» Prompt
An image-free, verbatim transcription of the records is the expected result.

» Data excerpts

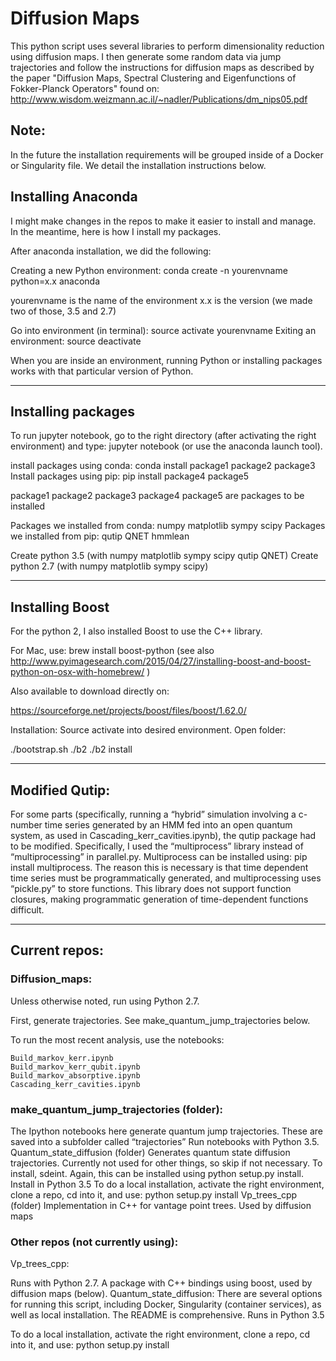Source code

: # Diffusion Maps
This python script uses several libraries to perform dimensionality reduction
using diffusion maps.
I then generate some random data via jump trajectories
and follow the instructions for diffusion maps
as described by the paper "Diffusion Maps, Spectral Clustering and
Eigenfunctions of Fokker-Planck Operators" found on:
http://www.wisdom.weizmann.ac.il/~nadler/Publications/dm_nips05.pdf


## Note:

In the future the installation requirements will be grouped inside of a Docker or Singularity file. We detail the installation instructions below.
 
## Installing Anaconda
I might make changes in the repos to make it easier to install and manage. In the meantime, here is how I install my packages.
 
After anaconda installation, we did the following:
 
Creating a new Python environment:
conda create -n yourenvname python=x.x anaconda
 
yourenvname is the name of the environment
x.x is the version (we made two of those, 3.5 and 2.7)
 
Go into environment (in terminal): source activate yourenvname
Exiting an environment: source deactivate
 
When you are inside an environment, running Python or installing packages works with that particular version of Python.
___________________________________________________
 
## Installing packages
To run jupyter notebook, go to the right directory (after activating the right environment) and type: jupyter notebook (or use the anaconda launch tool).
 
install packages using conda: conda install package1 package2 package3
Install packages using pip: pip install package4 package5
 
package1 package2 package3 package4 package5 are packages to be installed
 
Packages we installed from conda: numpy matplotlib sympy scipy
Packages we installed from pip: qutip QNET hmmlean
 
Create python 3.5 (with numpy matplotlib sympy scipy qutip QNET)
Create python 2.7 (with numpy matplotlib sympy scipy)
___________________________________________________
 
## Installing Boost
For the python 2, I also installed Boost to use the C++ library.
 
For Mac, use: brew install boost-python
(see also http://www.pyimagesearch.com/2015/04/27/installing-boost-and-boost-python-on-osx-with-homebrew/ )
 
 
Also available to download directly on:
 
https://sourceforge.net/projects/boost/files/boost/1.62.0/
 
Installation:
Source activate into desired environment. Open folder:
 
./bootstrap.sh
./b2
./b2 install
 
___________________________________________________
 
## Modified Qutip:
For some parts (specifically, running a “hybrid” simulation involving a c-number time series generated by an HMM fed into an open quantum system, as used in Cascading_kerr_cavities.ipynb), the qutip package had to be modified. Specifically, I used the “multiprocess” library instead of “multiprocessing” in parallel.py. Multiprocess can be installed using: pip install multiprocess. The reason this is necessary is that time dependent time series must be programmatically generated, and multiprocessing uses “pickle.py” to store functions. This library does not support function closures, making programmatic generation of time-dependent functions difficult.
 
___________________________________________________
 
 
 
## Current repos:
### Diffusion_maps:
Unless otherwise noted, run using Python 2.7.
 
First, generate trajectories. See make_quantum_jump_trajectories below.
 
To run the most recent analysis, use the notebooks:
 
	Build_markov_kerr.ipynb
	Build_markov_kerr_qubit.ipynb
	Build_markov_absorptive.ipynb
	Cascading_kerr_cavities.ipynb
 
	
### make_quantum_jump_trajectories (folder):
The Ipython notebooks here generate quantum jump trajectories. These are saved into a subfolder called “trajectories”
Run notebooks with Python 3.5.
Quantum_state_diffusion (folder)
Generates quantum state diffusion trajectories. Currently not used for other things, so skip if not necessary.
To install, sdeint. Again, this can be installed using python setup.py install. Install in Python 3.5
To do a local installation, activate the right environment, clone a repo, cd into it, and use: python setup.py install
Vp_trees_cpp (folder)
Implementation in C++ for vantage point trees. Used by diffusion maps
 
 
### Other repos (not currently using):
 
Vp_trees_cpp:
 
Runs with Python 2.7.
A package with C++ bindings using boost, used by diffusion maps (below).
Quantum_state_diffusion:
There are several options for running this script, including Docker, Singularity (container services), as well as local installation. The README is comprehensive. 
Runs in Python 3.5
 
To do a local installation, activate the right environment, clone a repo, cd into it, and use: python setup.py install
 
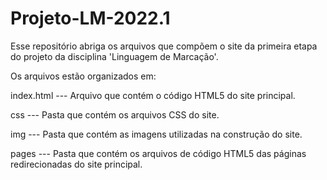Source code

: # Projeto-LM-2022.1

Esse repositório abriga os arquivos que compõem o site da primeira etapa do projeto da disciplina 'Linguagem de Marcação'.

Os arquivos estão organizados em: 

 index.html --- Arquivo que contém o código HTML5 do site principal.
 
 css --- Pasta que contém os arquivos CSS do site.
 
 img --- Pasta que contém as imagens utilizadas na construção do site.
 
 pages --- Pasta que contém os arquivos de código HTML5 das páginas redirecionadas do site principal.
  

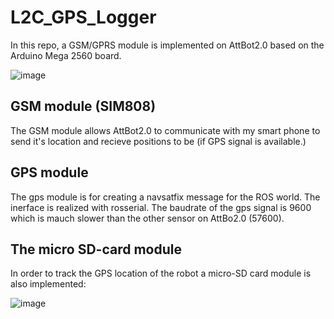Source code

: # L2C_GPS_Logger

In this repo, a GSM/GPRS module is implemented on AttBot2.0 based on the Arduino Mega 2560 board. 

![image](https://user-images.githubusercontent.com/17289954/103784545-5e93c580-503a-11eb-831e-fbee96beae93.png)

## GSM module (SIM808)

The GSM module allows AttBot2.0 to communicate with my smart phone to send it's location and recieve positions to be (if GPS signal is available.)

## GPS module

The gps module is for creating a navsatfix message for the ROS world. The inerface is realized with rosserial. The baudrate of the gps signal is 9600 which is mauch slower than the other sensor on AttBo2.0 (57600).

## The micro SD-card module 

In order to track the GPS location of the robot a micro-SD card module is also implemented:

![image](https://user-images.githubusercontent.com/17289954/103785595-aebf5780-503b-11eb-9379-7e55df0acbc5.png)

» Output of the task
Source code

: # Diffusion Maps
This python script uses several libraries to perform dimensionality reduction
using diffusion maps.
I then generate some random data via jump trajectories
and follow the instructions for diffusion maps
as described by the paper "Diffusion Maps, Spectral Clustering and
Eigenfunctions of Fokker-Planck Operators" found on:
http://www.wisdom.weizmann.ac.il/~nadler/Publications/dm_nips05.pdf


## Note:

In the future the installation requirements will be grouped inside of a Docker or Singularity file. We detail the installation instructions below.
 
## Installing Anaconda
I might make changes in the repos to make it easier to install and manage. In the meantime, here is how I install my packages.
 
After anaconda installation, we did the following:
 
Creating a new Python environment:
conda create -n yourenvname python=x.x anaconda
 
yourenvname is the name of the environment
x.x is the version (we made two of those, 3.5 and 2.7)
 
Go into environment (in terminal): source activate yourenvname
Exiting an environment: source deactivate
 
When you are inside an environment, running Python or installing packages works with that particular version of Python.
___________________________________________________
 
## Installing packages
To run jupyter notebook, go to the right directory (after activating the right environment) and type: jupyter notebook (or use the anaconda launch tool).
 
install packages using conda: conda install package1 package2 package3
Install packages using pip: pip install package4 package5
 
package1 package2 package3 package4 package5 are packages to be installed
 
Packages we installed from conda: numpy matplotlib sympy scipy
Packages we installed from pip: qutip QNET hmmlean
 
Create python 3.5 (with numpy matplotlib sympy scipy qutip QNET)
Create python 2.7 (with numpy matplotlib sympy scipy)
___________________________________________________
 
## Installing Boost
For the python 2, I also installed Boost to use the C++ library.
 
For Mac, use: brew install boost-python
(see also http://www.pyimagesearch.com/2015/04/27/installing-boost-and-boost-python-on-osx-with-homebrew/ )
 
 
Also available to download directly on:
 
https://sourceforge.net/projects/boost/files/boost/1.62.0/
 
Installation:
Source activate into desired environment. Open folder:
 
./bootstrap.sh
./b2
./b2 install
 
___________________________________________________
 
## Modified Qutip:
For some parts (specifically, running a “hybrid” simulation involving a c-number time series generated by an HMM fed into an open quantum system, as used in Cascading_kerr_cavities.ipynb), the qutip package had to be modified. Specifically, I used the “multiprocess” library instead of “multiprocessing” in parallel.py. Multiprocess can be installed using: pip install multiprocess. The reason this is necessary is that time dependent time series must be programmatically generated, and multiprocessing uses “pickle.py” to store functions. This library does not support function closures, making programmatic generation of time-dependent functions difficult.
 
___________________________________________________
 
 
 
## Current repos:
### Diffusion_maps:
Unless otherwise noted, run using Python 2.7.
 
First, generate trajectories. See make_quantum_jump_trajectories below.
 
To run the most recent analysis, use the notebooks:
 
	Build_markov_kerr.ipynb
	Build_markov_kerr_qubit.ipynb
	Build_markov_absorptive.ipynb
	Cascading_kerr_cavities.ipynb
 
	
### make_quantum_jump_trajectories (folder):
The Ipython notebooks here generate quantum jump trajectories. These are saved into a subfolder called “trajectories”
Run notebooks with Python 3.5.
Quantum_state_diffusion (folder)
Generates quantum state diffusion trajectories. Currently not used for other things, so skip if not necessary.
To install, sdeint. Again, this can be installed using python setup.py install. Install in Python 3.5
To do a local installation, activate the right environment, clone a repo, cd into it, and use: python setup.py install
Vp_trees_cpp (folder)
Implementation in C++ for vantage point trees. Used by diffusion maps
 
 
### Other repos (not currently using):
 
Vp_trees_cpp:
 
Runs with Python 2.7.
A package with C++ bindings using boost, used by diffusion maps (below).
Quantum_state_diffusion:
There are several options for running this script, including Docker, Singularity (container services), as well as local installation. The README is comprehensive. 
Runs in Python 3.5
 
To do a local installation, activate the right environment, clone a repo, cd into it, and use: python setup.py install
 
Source code

: # Projeto-LM-2022.1

Esse repositório abriga os arquivos que compõem o site da primeira etapa do projeto da disciplina 'Linguagem de Marcação'.

Os arquivos estão organizados em: 

 index.html --- Arquivo que contém o código HTML5 do site principal.
 
 css --- Pasta que contém os arquivos CSS do site.
 
 img --- Pasta que contém as imagens utilizadas na construção do site.
 
 pages --- Pasta que contém os arquivos de código HTML5 das páginas redirecionadas do site principal.
  

Source code

: # L2C_GPS_Logger

In this repo, a GSM/GPRS module is implemented on AttBot2.0 based on the Arduino Mega 2560 board. 

![image](https://user-images.githubusercontent.com/17289954/103784545-5e93c580-503a-11eb-831e-fbee96beae93.png)

## GSM module (SIM808)

The GSM module allows AttBot2.0 to communicate with my smart phone to send it's location and recieve positions to be (if GPS signal is available.)

## GPS module

The gps module is for creating a navsatfix message for the ROS world. The inerface is realized with rosserial. The baudrate of the gps signal is 9600 which is mauch slower than the other sensor on AttBo2.0 (57600).

## The micro SD-card module 

In order to track the GPS location of the robot a micro-SD card module is also implemented:

![image](https://user-images.githubusercontent.com/17289954/103785595-aebf5780-503b-11eb-9379-7e55df0acbc5.png)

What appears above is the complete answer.